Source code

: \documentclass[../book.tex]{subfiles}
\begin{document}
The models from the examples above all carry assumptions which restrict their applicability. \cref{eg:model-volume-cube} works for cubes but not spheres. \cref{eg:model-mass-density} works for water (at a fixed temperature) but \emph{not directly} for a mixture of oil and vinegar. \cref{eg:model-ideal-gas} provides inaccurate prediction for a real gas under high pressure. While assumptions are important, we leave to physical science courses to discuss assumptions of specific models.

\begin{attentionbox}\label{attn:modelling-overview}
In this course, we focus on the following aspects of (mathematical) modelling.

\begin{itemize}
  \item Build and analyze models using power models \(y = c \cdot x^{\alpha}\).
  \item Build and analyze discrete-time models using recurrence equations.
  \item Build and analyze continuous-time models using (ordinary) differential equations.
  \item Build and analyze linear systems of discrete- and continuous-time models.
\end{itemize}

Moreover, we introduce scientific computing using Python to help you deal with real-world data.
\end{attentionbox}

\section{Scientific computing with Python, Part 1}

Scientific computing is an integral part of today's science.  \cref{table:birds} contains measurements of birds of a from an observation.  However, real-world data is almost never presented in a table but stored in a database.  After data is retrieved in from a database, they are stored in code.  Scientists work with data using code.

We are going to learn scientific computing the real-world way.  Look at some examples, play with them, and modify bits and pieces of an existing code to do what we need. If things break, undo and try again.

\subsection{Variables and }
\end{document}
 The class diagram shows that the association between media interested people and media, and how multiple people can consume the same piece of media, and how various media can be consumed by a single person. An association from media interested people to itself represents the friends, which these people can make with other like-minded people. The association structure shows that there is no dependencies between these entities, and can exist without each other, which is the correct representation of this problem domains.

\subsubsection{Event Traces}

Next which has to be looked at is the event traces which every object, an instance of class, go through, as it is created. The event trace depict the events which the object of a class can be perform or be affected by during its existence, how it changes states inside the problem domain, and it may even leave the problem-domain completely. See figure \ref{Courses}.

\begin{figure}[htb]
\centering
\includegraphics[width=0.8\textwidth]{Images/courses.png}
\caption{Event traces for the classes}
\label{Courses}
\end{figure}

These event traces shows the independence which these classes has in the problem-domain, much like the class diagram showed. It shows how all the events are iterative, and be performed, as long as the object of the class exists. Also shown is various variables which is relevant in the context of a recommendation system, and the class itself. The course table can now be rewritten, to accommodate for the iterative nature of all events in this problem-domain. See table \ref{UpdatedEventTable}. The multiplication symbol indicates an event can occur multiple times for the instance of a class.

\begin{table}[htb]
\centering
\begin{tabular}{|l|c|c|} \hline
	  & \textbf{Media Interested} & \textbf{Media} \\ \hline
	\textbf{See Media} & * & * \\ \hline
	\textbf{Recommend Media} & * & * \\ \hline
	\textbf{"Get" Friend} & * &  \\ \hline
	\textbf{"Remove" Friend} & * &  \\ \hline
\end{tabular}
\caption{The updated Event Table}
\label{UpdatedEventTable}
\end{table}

━━━━━━━━━━

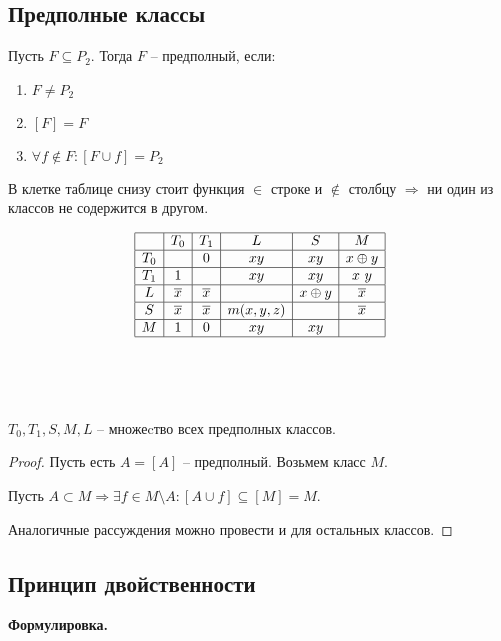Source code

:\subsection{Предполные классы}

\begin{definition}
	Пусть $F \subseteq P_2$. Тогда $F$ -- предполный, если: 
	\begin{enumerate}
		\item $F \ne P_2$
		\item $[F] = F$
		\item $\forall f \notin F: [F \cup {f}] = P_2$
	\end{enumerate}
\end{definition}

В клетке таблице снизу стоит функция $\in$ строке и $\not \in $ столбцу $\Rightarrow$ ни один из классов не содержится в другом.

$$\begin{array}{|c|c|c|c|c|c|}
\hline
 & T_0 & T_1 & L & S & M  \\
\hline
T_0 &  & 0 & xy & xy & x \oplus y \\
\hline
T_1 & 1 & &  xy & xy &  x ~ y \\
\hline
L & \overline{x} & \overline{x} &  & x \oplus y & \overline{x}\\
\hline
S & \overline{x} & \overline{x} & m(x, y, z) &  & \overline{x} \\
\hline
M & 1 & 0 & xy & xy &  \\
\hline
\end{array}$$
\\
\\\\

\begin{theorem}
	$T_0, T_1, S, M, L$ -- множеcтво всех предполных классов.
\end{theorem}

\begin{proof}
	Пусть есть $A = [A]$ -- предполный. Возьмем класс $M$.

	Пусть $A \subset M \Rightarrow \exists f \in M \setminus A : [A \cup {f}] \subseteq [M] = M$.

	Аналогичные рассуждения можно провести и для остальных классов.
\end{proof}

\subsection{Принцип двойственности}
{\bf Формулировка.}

━━━━━━━━━━

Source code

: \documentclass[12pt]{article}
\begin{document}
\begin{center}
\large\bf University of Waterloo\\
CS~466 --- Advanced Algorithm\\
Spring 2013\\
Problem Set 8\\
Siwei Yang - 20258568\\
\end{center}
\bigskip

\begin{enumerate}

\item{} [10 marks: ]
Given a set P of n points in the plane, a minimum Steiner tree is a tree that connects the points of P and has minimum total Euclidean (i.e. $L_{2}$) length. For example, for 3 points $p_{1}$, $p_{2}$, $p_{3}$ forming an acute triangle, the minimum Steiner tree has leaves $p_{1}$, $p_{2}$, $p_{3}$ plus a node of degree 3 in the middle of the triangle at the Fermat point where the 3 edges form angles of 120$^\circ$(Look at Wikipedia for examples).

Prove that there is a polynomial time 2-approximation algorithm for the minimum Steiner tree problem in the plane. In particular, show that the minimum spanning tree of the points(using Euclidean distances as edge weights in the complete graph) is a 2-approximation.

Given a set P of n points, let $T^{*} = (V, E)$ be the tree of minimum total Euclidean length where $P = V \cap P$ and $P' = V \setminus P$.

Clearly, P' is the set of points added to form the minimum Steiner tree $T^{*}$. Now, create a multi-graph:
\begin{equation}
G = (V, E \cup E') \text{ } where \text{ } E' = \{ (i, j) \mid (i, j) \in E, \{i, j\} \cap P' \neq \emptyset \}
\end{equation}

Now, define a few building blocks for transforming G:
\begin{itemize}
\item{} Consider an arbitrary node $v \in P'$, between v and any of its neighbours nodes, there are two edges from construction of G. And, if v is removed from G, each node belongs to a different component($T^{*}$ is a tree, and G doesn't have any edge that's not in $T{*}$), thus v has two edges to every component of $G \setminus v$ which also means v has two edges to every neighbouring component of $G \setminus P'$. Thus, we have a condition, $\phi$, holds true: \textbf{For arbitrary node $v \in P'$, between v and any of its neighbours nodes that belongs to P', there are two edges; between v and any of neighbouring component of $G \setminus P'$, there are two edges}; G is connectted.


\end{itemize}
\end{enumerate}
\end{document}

━━━━━━━━━━

- Exercise requirements -
The expected answer is one number: how many lines of the material contain the word "subseteq".

- Solution for this exercise -
2